APT28 Targeting SOHO Routers: MikroTik & TP-Link DNS Hijacking
Just caught the latest report on APT28 (Forest Blizzard) leveraging insecure MikroTik and TP-Link SOHO routers for a global DNS hijacking campaign. According to the article, this has been active since May 2025, but it looks like they are ramping up the infrastructure build-out.
The modus operandi here is classic but effective: exploiting exposed management interfaces (specifically WinBox on MikroTik) to modify DNS settings. Once compromised, the routers are used as proxy nodes or to facilitate espionage via DNS redirection. Since SOHO gear rarely gets the same TLC as enterprise servers, these make perfect hideouts.
If you manage remote sites or clients, you need to audit your edge devices immediately. First, check if your management interfaces are exposed to the WAN. Second, verify your DNS configurations haven't been tampered with.
For those running MikroTik RouterOS, run the following to check your DNS settings and DHCP options:
routeros /ip dns print /ip dhcp-server network print
Ensure the servers field points to legitimate resolvers (e.g., 1.1.1.1 or your internal DC) and not to suspicious external IPs.
From a blue team perspective, detection is tricky because the traffic passes through a "trusted" gateway.
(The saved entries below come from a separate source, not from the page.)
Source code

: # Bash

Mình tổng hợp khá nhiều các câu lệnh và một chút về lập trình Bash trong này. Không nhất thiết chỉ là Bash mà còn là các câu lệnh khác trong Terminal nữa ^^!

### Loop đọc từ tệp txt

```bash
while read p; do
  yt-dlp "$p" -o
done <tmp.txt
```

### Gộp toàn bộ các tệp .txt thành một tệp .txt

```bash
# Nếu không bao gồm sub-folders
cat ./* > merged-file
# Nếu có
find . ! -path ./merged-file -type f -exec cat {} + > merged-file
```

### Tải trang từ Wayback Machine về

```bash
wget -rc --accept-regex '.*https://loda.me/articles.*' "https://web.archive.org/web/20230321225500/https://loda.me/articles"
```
However, you can hunt for devices making DNS requests to non-standard external resolvers directly from your endpoints, bypassing your internal DNS.
DeviceNetworkEvents
| where RemotePort == 53
| where InitiatingProcessFileName !in ("svchost.exe", "dns.exe", "systemd-resolved")
| summarize count() by RemoteIP, DeviceName
| where count_ > 500
Given that APT28 is state-sponsored, they are likely being very selective with the traffic they modify. How is everyone handling the patching cycle for these rogue SOHO devices? Are you pushing for replacement, or just relying on strict firewall rules to block management access?
We've seen a massive spike in MikroTik exploitation in our honeypots over the last few months. It's almost always default credentials or exposed WinBox (port 8291). If you can't replace them, at least use the firewall to drop WAN traffic to the router itself except for specific VPN ports. I use a script like this to harden them automatically:
routeros /ip firewall filter add chain=input src-address-list=allowed_mgmt action=accept add chain=input action=drop
Don't trust the default 'allow from anywhere' config.
Great KQL query. One thing I'd add is to watch for devices resolving domains at weird times or with high entropy in subdomains, which often indicates C2 beacons over DNS. Since the router itself is compromised, internal DNS logs might look clean if the router handles the recursion. You have to inspect the packets leaving the perimeter.
This is exactly why I hate managing remote SOHO gear for clients. The 'set it and forget it' mentality is a liability. We've started replacing all MikroTik/TP-Link gear at client sites with Meraki or similar cloud-managed devices where auto-patching is actually enforced. It costs more, but the risk of a router becoming a zombie for a nation-state actor is too high.